If you want to learn more about investing in cash flowing assets, read my post, “The Personal Financial Statement: Your Foundation for Being Rich

I save gold and silver instead of money

Historically, once money isn’t based on something concrete, like gold, its days are numbered. Once your money is simply a piece of paper that really only represents debt, a currency, how can it sustain itself? It can’t.

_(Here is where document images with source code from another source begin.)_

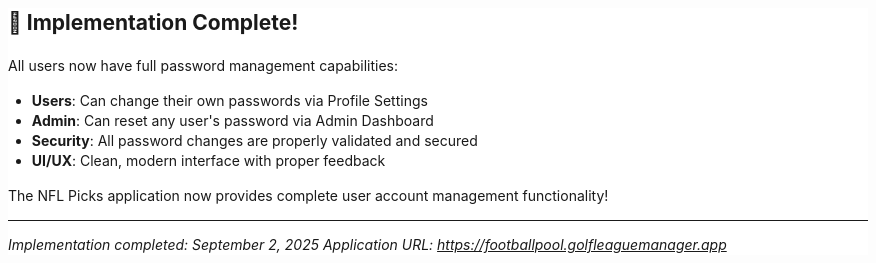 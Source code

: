 ## 🎉 Implementation Complete!

All users now have full password management capabilities:
- **Users**: Can change their own passwords via Profile Settings
- **Admin**: Can reset any user's password via Admin Dashboard  
- **Security**: All password changes are properly validated and secured
- **UI/UX**: Clean, modern interface with proper feedback

The NFL Picks application now provides complete user account management functionality!

---
*Implementation completed: September 2, 2025*
*Application URL: https://footballpool.golfleaguemanager.app*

My team and I are all big believers in diversifying into gold and silver, real concrete representations of money, not currency. Take a look at this chart again:

When measured against the major currencies of the world, gold’s value has held constant while the value of those currencies has dropped, relatively, almost nothing. Precious metals have been the true measures of wealth for thousands of years. If we learn from history, we see that currencies collapse. Gold is consistent. It is truly money.

Making your money work

So, if you can’t put your money in the bank, what can you do? The answer is to get aggressive. Putting money in the bank is passive. Putting your money out in the world is putting it to work. Why put your money in the bank where it will lose value when you can put it to work for you in assets where you can turn your money into more money? That sounds like a better idea to me. Rather than believing the Rich Dad Scam #5, “Save money,” I encourage you to spend your money, investing it in cash-flowing assets. That is the true path to wealth.